Last night my wife and I celebrated our thirteenth wedding anniversary, a big milestone that seemed to just sneak up on us in a blink. We asked my mother to come spend the evening with her grandson, and realized that for the first time in a few months, we were going on a date.The realization that we hadn’t taken the time to connect alone in this way was something that also struck a nerve. Nights like this are necessary, and although we have our walks (more on that later), we also need some romantic moments as well.
Last year we were still in Malta for our anniversary. We celebrated with an evening in the beautiful fishing village of Marsaxlokk and a dinner at Tartarun restaurant. For both of us, one of our most magical evenings, as each anniversary should be. We talked as we ate about how lucky we are, what we thought the future would hold, and toasted to the promise of many, many more years together. I remember taking some pictures of the amazing presentation of dishes that came to the table. Tartarun is truly a unique experience, and we wanted to share it with all of our friends as we posted images to Facebook & Twitter.
Last night our longitude had changed a bit since we were now back in California. We were enjoying a view of Soquel Creek from the beautiful Shadowbrook Restaurant. It’s hard to imagine that our conversations were any different than the ones we had had 12 times before on other anniversaries. But one thing we did notice this time was people.
One couple came in and sat across from us. She wore a simple blouse, ankle length skirt and flats, he was in a polo shirt with pinstripes and old sneakers. The entire time they didn’t say a word to one another, and it almost seemed as if they were regulars. The waiter brought their meal before ours and when he cleared their table, wished them a happy anniversary. They walked out as quietly as they dined.

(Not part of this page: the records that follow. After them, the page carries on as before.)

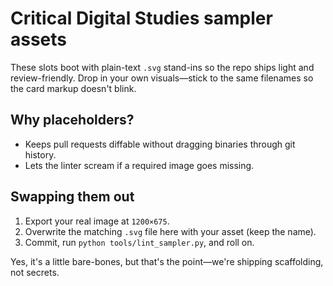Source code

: # Critical Digital Studies sampler assets

These slots boot with plain-text `.svg` stand-ins so the repo ships light and review-friendly.
Drop in your own visuals—stick to the same filenames so the card markup doesn't blink.

## Why placeholders?
- Keeps pull requests diffable without dragging binaries through git history.
- Lets the linter scream if a required image goes missing.

## Swapping them out
1. Export your real image at `1200×675`.
2. Overwrite the matching `.svg` file here with your asset (keep the name).
3. Commit, run `python tools/lint_sampler.py`, and roll on.

Yes, it's a little bare-bones, but that's the point—we're shipping scaffolding, not secrets.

Across the creek were a some younger people enjoying one of the summer creekside rentals. They walked in and out of the wood framed glass doors and stood to look around and take selfies, one had her phone held to her ear for over thirty minutes, and then we looked up from talking to find them gone, obviously headed to the Capitola Esplanade for dinner or drinks.
And behind us, out of view, were two couples that talked about money. Well, one couple talked. The other said hardly a word as they carried on about their 10 million dollar estate, how it was being willed to the kids and grands, how they bought their deadbeat son a new car because ‘I’m not about to have him drive my grandchildren around in that piece of junk’ and how their daughter was very upset about how their inheritance was being split, but that she ‘makes three times as much money as our son’.
This conversation was one that captivated us, and we just couldn’t stop snickering. The patriarch was an obese man with oxygen tubes feeding into his nostrils and I kept thinking that the kids would be seeing an inheritance fairly soon. Perhaps he sensed the end as much as I did, thus the conversations leaned all night towards what he would be leaving behind. It was sad to me that they talked about their children and grandchildren, but never once did the conversation lead down the path of whether they were happy, fulfilled or loved.
All of these experiences really made us think about the ego and how we are always seemingly trying to ‘one-up’ each other. The kids across the way with their selfies, the old couples behind us with their fixations on money, even ourselves with a lot of the pictures that we had taken of our experiences in Malta. We might as well have tagged them all with #andyouarenot at the end of them.
Look at this 2lb super burrito I am eating #andyouarenot
I’m in Rome #andyouarenot
I’m rich #andyouarenot
I’m buying these new shoes #andyouarenot
Why do we do this? It’s so sad, because most of the time I don’t think we realize we are even doing it. I know that this seems strange to write about, but we both decided last night that social media is really a bizarre thing. That smart phones are so popular in wealthy countries because of the ability to instantly boost an individual’s ego. It’s not often people post things that paint them in a lesser light, probably because those people can’t even afford a smart phone, or have evolved to the point of not having to post every moment of their lives to instagram.
I’m hungry #andyouarenot
I’m dying of cancer #andyouarenot
I am drinking filthy water #andyouarenot
I am homeless #andyouarenot
One thing my wife and I are going to be doing this year is practice more social responsibility in our daily lives & communities, volunteering even more than we have in the past. We are so grateful for the love and health that are so abundant in our lives. So this time next year we will have a brand new hashtag – what do you think it should be?